I am like any other human and I can focus on my past mistakes. I’ve made some massive ones in my lifetime. I am not the best person of letting go of the choices I made and the regret that followed it. I simply take a long time to get over the hurts in my life. Letting go of past hurts, mistakes and regrets is a process that only you can solve.
Answer me this. If you could delete your past mistakes would you be willing to delete the best parts of yourself? The lessons we learn along the way make us who we really are. The transcendent moments in life make us who we really are on every level.
I’ve messed up big time but I think that’s ok I want to end up loving the mistakes I have made because they have made me who I am. I want to have acceptance and to build on the ‘baggage’ that makes me, me. I want to learn how to love and accept myself. The good, the bad and the ugly.
Perfection isn’t attainable so why torture yourself over things you can’t change? You can only grow from them, learn from them and build on the foundations of your failure, stronger each time your progress is torn down.
I use my past mistakes and failures as motivation to improve and evolve as a person. I don’t want to carry my mistakes around forever but I know the lessons learnt I will carry.

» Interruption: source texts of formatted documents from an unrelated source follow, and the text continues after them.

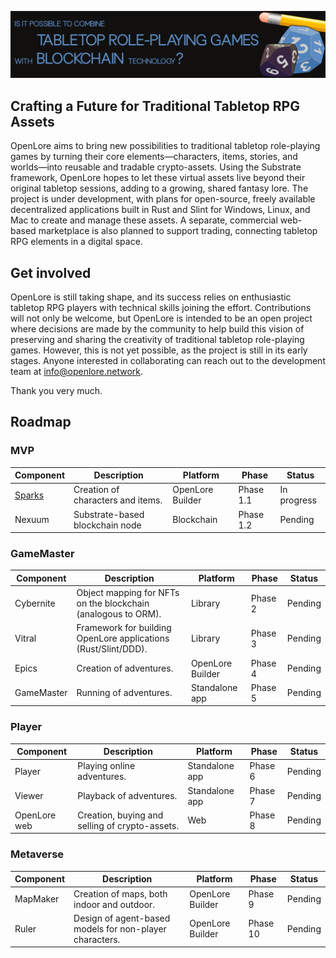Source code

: ![OpenLore Banner](../images/banner.png)

## Crafting a Future for Traditional Tabletop RPG Assets

OpenLore aims to bring new possibilities to traditional tabletop role-playing games by turning their core elements—characters, items, stories, and worlds—into reusable and tradable crypto-assets. Using the Substrate framework, OpenLore hopes to let these virtual assets live beyond their original tabletop sessions, adding to a growing, shared fantasy lore. The project is under development, with plans for open-source, freely available decentralized applications built in Rust and Slint for Windows, Linux, and Mac to create and manage these assets. A separate, commercial web-based marketplace is also planned to support trading, connecting tabletop RPG elements in a digital space.

## Get involved

OpenLore is still taking shape, and its success relies on enthusiastic tabletop RPG players with technical skills joining the effort. Contributions will not only be welcome, but OpenLore is intended to be an open project where decisions are made by the community to help build this vision of preserving and sharing the creativity of traditional tabletop role-playing games. However, this is not yet possible, as the project is still in its early stages. Anyone interested in collaborating can reach out to the development team at info@openlore.network.

Thank you very much.

## Roadmap

### MVP

| Component     | Description                                                    | Platform            | Phase     | Status      |
|---------------|----------------------------------------------------------------|---------------------|-----------|-------------|
| [Sparks](https://github.com/openlorenet/sparks)        | Creation of characters and items.                              | OpenLore Builder    | Phase 1.1 | In progress |
| Nexuum        | Substrate-based blockchain node                                | Blockchain          | Phase 1.2 | Pending     |

### GameMaster

| Component     | Description                                                    | Platform            | Phase   | Status      |
|---------------|----------------------------------------------------------------|---------------------|---------|-------------|
| Cybernite     | Object mapping for NFTs on the blockchain (analogous to ORM).  | Library             | Phase 2 | Pending     |
| Vitral        | Framework for building OpenLore applications (Rust/Slint/DDD). | Library             | Phase 3 | Pending     |
| Epics         | Creation of adventures.                                        | OpenLore Builder    | Phase 4 | Pending     |
| GameMaster    | Running of adventures.                                         | Standalone app      | Phase 5 | Pending     |

### Player

| Component     | Description                                                  | Platform            | Phase   | Status      |
|---------------|--------------------------------------------------------------|---------------------|---------|-------------|
| Player        | Playing online adventures.                                   | Standalone app      | Phase 6 | Pending     |
| Viewer        | Playback of adventures.                                      | Standalone app      | Phase 7 | Pending     |
| OpenLore web  | Creation, buying and selling of crypto-assets.               | Web                 | Phase 8 | Pending     |

### Metaverse

| Component     | Description                                                  | Platform            | Phase    | Status      |
|---------------|--------------------------------------------------------------|---------------------|----------|-------------|
| MapMaker      | Creation of maps, both indoor and outdoor.                   | OpenLore Builder    | Phase 9  | Pending     |
| Ruler         | Design of agent-based models for non-player characters.      | OpenLore Builder    | Phase 10 | Pending     |
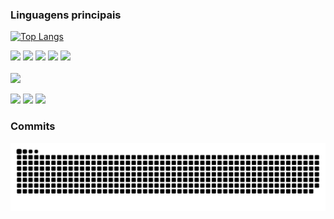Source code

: ### Linguagens principais
[![Top Langs](https://github-readme-stats.vercel.app/api/top-langs/?username=JaoPedro007&layout=compact&langs_count=7&theme=dark)](https://github.com/JaoPedro007)
<div>

<img src="https://github.com/jhmcarvalho/jhmcarvalho/assets/53948877/8f102136-cd9e-4d22-8b01-b17bcbf917b6" width="110">
<img src="https://raw.githubusercontent.com/itsksaurabh/itsksaurabh/master/assets/postgresql.gif" width="110"> 
<img src="https://user-images.githubusercontent.com/74038190/212281775-b468df30-4edc-4bf8-a4ee-f52e1aaddc86.gif" width="120">
<img src="https://user-images.githubusercontent.com/74038190/212257468-1e9a91f1-b626-4baa-b15d-5c385dfa7ed2.gif" width="100">
<img src="https://user-images.githubusercontent.com/74038190/212257465-7ce8d493-cac5-494e-982a-5a9deb852c4b.gif" width="100">
  
</div>


<br> 

<img src="https://github.com/JaoPedro007/JaoPedro007/assets/106089677/e7238ded-eb1b-43a5-9f62-99062b3e76d4" width="600">


  <a href="https://www.linkedin.com/in/jo%C3%A3o-pedro-rodrigues-leite-038537167/" target="_blank"><img src="https://img.shields.io/badge/-LinkedIn-%230077B5?style=for-the-badge&logo=linkedin&logoColor=white" target="_blank"></a>
  <a href="https://instagram.com/joao.pedro.leite" target="_blank"><img src="https://img.shields.io/badge/-Instagram-%23E4405F?style=for-the-badge&logo=instagram&logoColor=white" target="_blank"></a>
  <a href = "mailto:joaopedrorodriguesleite9@gmail.com"><img src="https://img.shields.io/badge/-Gmail-%23333?style=for-the-badge&logo=gmail&logoColor=white" target="_blank"></a>

### Commits
![Snake animation](https://github.com/JaoPedro007/JaoPedro007/blob/output/github-snake-dark.svg)


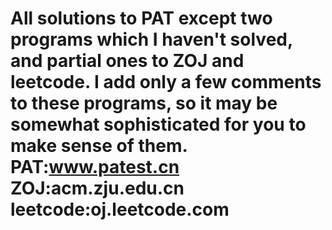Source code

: All solutions to PAT except two programs which I haven't solved, and partial ones to ZOJ and leetcode. I add only a few comments to these programs, so it may be somewhat sophisticated for you to make sense of them.
PAT:www.patest.cn
ZOJ:acm.zju.edu.cn
leetcode:oj.leetcode.com
=======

Mistakes are what make us human and we sometimes have to learn the hard way. Mum’s are normally right, but we need the pain to learn sometimes. Be kind to yourself, you are more than allowed to mess up and be broken sometimes by the events and choices in life.

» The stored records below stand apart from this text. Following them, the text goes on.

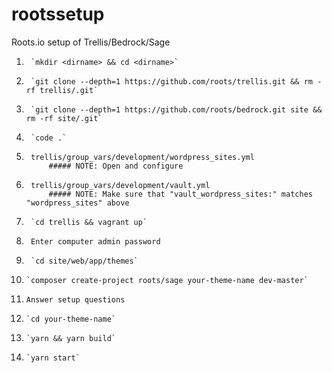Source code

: # rootssetup
Roots.io setup of Trellis/Bedrock/Sage

1.      `mkdir <dirname> && cd <dirname>`
2.      `git clone --depth=1 https://github.com/roots/trellis.git && rm -rf trellis/.git`
3.      `git clone --depth=1 https://github.com/roots/bedrock.git site && rm -rf site/.git`
4.      `code .`
5.      trellis/group_vars/development/wordpress_sites.yml    
            ##### NOTE: Open and configure
6.      trellis/group_vars/development/vault.yml              
            ##### NOTE: Make sure that "vault_wordpress_sites:" matches "wordpress_sites" above
7.      `cd trellis && vagrant up`
8.      Enter computer admin password
9.      `cd site/web/app/themes`
10.     `composer create-project roots/sage your-theme-name dev-master`
11.     Answer setup questions      
12.     `cd your-theme-name`
13.     `yarn && yarn build`
14.     `yarn start` 
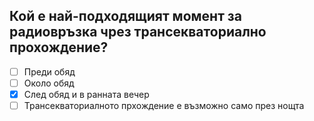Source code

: ## Кой е най-подходящият момент за радиовръзка чрез трансекваториално прохождение?

<!-- Верният отговор е отбелязан с [X] -->

- [ ] Преди обяд
- [ ] Около обяд
- [X] След обяд и в ранната вечер
- [ ] Трансекваториалното прхождение е възможно само през нощта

When I think of this I think about pebbles in a river or the sea. Pebbles are bashed, chipped and tumbled together countless times. The end result is a smooth, sometimes shiny pebble with soft edges and a tactile exterior. As humans, we are like pebbles, sometimes you get bashed and broken but eventually, you come out of the storm slightly smoother and closer to the person you are supposed to be. People in the short term might hurt you and push you to your absolute limits but in the long run, you become the pebble you were meant to be.